7. The best thing about traditional seafood salad is that it features a variety of seafood in one dish. Bobby Flay’s Spanish seafood salad is teeming with shrimp, squid and crab meat and gets its festive holiday flair from bright red piquillo peppers and red onions along with green olives, cornichons, and parsley.

6. With its sweet anise flavor and crunchy bite, fennel is a deliciously unique cool-weather vegetable. It’s also a popular addition to Mediterranean cuisine whether raw or cooked. The Food Network Kitchen’s Grouper with Fennel and Olive Relish is a delicate yet rich-tasting combination that’s perfect for colder weather.

5. Creamy Scallops and Corn Chowder from Real Simple Magazine marries bright corn kernels with tender potatoes, crisp bacon, and golden brown scallops. This could serve as a hearty first course, or a main dish when paired with a salad and crusty bread.

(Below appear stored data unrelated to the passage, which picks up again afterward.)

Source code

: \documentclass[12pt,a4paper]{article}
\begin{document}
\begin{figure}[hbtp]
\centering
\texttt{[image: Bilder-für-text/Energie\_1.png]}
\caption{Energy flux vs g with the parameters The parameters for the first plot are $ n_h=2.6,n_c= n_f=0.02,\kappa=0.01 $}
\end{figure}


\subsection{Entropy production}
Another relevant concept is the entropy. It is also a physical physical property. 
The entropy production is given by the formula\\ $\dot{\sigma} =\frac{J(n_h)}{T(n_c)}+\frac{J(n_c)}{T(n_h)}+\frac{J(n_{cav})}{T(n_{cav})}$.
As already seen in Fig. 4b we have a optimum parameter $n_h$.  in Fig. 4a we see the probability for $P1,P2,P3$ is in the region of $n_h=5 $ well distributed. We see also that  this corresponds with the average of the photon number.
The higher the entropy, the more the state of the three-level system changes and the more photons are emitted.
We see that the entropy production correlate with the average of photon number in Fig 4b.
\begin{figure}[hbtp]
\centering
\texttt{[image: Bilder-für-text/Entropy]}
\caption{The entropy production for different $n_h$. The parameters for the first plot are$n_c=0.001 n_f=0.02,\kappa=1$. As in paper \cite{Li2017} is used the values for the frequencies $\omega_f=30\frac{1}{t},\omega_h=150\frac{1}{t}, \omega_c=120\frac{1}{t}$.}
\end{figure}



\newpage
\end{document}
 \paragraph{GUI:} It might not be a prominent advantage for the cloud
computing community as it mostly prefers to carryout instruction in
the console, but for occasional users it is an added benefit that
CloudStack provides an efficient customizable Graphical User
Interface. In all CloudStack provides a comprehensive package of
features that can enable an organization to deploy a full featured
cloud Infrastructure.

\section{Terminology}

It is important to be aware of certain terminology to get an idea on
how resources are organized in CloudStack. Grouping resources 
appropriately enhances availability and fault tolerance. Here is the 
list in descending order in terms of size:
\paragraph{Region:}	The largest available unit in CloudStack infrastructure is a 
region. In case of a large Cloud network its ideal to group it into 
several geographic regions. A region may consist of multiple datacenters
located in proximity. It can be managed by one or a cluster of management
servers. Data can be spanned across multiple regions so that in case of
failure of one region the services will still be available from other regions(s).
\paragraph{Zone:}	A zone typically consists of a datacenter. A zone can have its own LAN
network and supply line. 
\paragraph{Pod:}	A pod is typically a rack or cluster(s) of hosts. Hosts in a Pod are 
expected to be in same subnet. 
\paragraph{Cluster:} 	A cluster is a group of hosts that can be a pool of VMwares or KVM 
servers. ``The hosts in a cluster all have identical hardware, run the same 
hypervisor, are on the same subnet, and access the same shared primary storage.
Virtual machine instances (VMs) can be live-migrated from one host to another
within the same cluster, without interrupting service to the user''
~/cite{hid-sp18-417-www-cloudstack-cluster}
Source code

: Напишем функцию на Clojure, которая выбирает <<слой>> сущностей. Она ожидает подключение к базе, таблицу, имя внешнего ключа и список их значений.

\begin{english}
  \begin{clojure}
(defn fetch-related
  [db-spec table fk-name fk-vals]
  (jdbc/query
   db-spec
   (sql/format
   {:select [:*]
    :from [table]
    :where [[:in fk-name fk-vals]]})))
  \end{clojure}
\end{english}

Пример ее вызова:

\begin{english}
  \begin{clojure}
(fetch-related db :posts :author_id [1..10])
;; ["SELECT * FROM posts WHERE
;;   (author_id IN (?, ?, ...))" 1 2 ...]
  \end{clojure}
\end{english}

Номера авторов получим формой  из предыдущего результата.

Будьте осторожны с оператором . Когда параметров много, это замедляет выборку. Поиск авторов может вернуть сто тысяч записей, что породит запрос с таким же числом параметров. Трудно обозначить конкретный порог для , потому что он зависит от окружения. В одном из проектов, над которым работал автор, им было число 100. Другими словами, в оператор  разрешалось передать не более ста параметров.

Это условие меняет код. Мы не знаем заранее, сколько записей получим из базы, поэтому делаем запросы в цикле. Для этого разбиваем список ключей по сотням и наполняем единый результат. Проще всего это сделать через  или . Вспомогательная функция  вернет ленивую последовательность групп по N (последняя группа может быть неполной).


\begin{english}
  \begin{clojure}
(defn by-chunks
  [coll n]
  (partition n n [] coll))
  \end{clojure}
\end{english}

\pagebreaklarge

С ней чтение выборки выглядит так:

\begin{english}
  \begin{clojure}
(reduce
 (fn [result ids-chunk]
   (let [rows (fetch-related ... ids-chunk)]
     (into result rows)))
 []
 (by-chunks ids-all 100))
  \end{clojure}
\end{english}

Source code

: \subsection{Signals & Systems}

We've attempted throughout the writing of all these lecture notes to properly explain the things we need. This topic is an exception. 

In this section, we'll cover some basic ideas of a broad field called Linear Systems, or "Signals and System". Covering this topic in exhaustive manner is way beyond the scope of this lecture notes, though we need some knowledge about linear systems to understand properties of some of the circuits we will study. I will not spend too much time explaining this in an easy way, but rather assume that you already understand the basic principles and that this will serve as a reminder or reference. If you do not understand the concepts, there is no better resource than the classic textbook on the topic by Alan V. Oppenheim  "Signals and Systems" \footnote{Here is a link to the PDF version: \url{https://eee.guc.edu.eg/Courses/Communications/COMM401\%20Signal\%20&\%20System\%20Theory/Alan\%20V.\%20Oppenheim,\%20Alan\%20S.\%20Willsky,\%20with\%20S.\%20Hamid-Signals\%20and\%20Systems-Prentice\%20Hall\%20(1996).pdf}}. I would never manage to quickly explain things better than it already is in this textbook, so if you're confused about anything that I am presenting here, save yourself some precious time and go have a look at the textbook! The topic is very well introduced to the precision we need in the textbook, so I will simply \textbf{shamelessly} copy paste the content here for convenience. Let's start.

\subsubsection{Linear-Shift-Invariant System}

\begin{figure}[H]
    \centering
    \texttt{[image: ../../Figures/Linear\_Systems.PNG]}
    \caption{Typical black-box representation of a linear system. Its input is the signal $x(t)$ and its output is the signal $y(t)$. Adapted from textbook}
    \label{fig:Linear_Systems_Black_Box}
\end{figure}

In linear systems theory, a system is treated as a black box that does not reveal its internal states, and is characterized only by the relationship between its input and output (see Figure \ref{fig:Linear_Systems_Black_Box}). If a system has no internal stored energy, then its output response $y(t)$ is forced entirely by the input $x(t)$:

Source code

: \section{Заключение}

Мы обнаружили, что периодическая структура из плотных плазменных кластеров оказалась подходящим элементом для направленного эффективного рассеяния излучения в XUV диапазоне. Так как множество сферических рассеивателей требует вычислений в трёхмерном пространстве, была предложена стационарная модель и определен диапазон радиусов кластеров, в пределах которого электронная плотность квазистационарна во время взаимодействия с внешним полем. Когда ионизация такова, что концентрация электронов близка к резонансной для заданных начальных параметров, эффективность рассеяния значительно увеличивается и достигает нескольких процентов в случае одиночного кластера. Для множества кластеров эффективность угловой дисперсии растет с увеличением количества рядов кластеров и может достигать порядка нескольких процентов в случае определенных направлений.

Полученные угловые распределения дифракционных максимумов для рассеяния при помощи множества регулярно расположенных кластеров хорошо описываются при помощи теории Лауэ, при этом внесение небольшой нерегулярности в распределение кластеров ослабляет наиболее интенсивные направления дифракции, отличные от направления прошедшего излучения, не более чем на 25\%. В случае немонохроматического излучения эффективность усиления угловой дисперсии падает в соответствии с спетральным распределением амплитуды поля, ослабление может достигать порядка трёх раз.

Yellowfin tuna salad_portuguese style

4. Tommy Gomes, our aforementioned Portuguese fishmonger, recently showed our friend Sam the Cooking Guy how to pull together what Sam coined, The Most Legit Tuna Salad Ever. Based on Tommy’s upbringing on tuna boats, this Portuguese skips the mayo and instead features red onions, olives, spices and lots of red wine vinegar. Put it on crackers or crostini as a party appetizer, or make an out-of-this-world tuna melt.

3. What better way to take advantage of winter’s superfruit than with Pomegranate Glazed Salmon from Tori Avey. It not only looks beautiful, it’s loaded with antioxidants and heart-healthy Omega 3s. For a decorative touch be sure to finish this dish with the pomegranate’s jewel-like ruby-red arils.

2. If you love oysters but hate shucking them (or don’t know how) – grill them! The heat forces the oysters to open, taking all of the manual labor out of the equation. Bobby Flay’s Grilled Oysters with Spicy Tarragon Butter calls for medium to large oysters, making our Baja Nautilus oysters a perfect match!

1. Bacalao, or bacalhau – the Portuguese word for cod – is a traditional holiday dish of salted dried codfish. Its origins stem from Catholic countries going without meat on Fridays during the 40-day observation of Lent. Today there are countless variations of recipes, but basically you soak cod in water for 24- 48 hours to leach out the salt, and then prepare with accompanying sauces. If you don’t have cod or don’t want to go through the trouble of soaking it, you can achieve similar-tasting results with this Whole Fish Baked in Salt.